Crohn disease is an inflammatory disorder in which transmural inflammation can occur anywhere in the gastrointestinal (GI) tract, and this often results in the formation of strictures. Several studies have reported that a high proportion of patients with Crohn disease require surgical intervention during their lifetime, with most studies citing numbers in the range of 70-90%. [1, 2, 3, 4]

Today, strictureplasty is a well-established surgical treatment for patients with Crohn disease. [5] It is a safe and effective procedure that preserves bowel length and averts metabolic sequelae associated with short-gut syndrome in patients with symptomatic obstructive Crohn disease. For Crohn disease of the jejunum, strictureplasty may be combined with resection of the affected segment. [6]

According to data from the American College of Surgeons National Surgical Quality Improvement Program (ACS-NSQIP), strictureplasty to treat Crohn disease is becoming less common; however, when the procedure is performed, postoperative rates of infectious complications and reoperation remain low. [7, 8]

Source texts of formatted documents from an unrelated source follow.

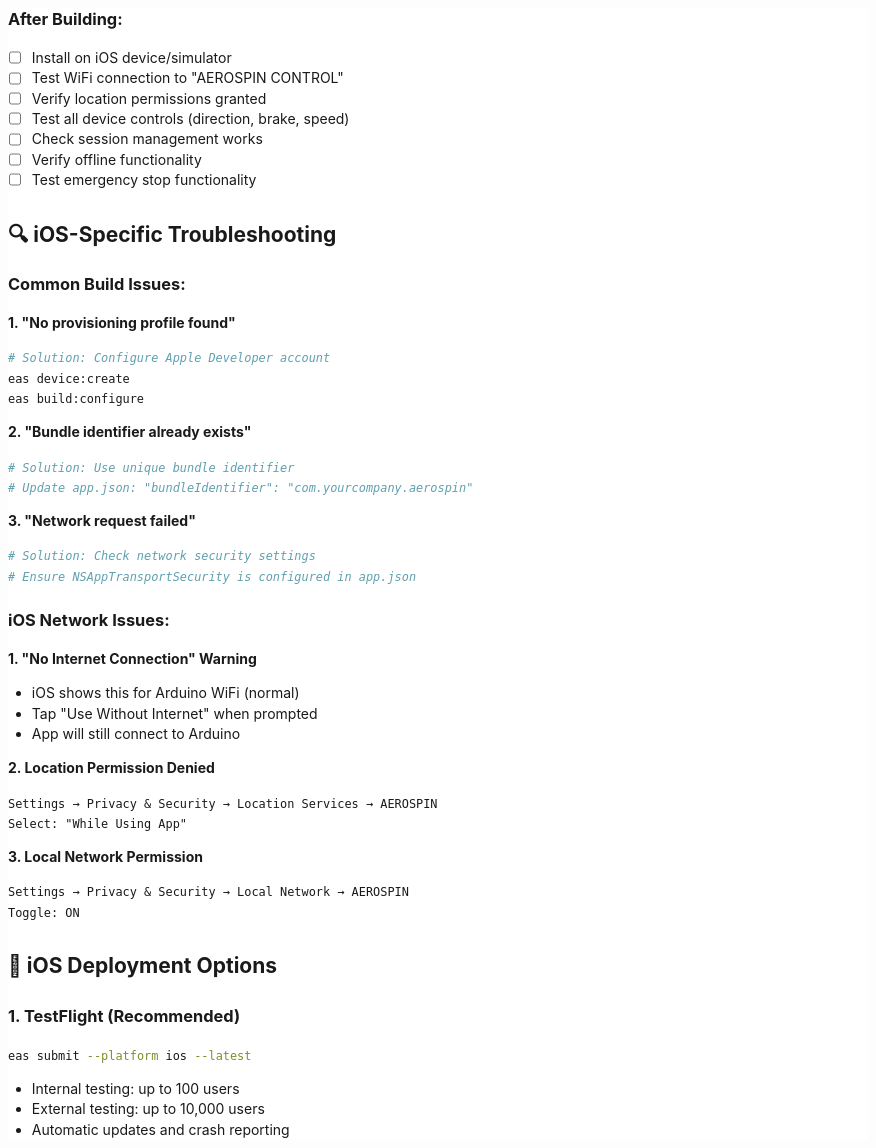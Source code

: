 ### **After Building:**
- [ ] Install on iOS device/simulator
- [ ] Test WiFi connection to "AEROSPIN CONTROL"
- [ ] Verify location permissions granted
- [ ] Test all device controls (direction, brake, speed)
- [ ] Check session management works
- [ ] Verify offline functionality
- [ ] Test emergency stop functionality

## 🔍 **iOS-Specific Troubleshooting**

### **Common Build Issues:**

**1. "No provisioning profile found"**
```bash
# Solution: Configure Apple Developer account
eas device:create
eas build:configure
```

**2. "Bundle identifier already exists"**
```bash
# Solution: Use unique bundle identifier
# Update app.json: "bundleIdentifier": "com.yourcompany.aerospin"
```

**3. "Network request failed"**
```bash
# Solution: Check network security settings
# Ensure NSAppTransportSecurity is configured in app.json
```

### **iOS Network Issues:**

**1. "No Internet Connection" Warning**
- iOS shows this for Arduino WiFi (normal)
- Tap "Use Without Internet" when prompted
- App will still connect to Arduino

**2. Location Permission Denied**
```
Settings → Privacy & Security → Location Services → AEROSPIN
Select: "While Using App"
```

**3. Local Network Permission**
```
Settings → Privacy & Security → Local Network → AEROSPIN
Toggle: ON
```

## 🚀 **iOS Deployment Options**

### **1. TestFlight (Recommended)**
```bash
eas submit --platform ios --latest
```
- Internal testing: up to 100 users
- External testing: up to 10,000 users
- Automatic updates and crash reporting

Endoscopic approaches to stricturotomy and strictureplasty have also been developed for treating strictures associated with Crohn disease. [9, 10]  A study by Sampietro et al found laparoscopic strictureplasty to be feasible and to have low morbidity in patients with complicated Crohn disease. [11]



Indications for strictureplasty include the following:

  • Multiple small-bowel strictures within a long segment of the bowel [3, 5]
  • Prior resection of more than 100 cm of small bowel
  • Rapid recurrence of Crohn disease with obstructive symptoms
  • Obstructing, fibrotic small-bowel stricture without associated sepsis


Contraindications for strictureplasty include the following:

  • Phlegmon, internal fistula, or perforation at the affected site [3, 5]
  • Stricture close to a planned anastomotic site
  • Multiple strictures within a short segment
  • Any stricture with evidence of dysplasia or malignancy


A meta-analysis by Yamamoto et al examined 1112 patients who underwent surgical treatment for strictures and found strictureplasty to be a safe and effective procedure for Crohn disease of the jejunum and ileum. [1] Although recurrence is a frequent problem in patients with obstructive Crohn disease, numerous studies have found that in most patients who underwent strictureplasties, recurrence occurred at nonstrictureplasty sites. [1, 12]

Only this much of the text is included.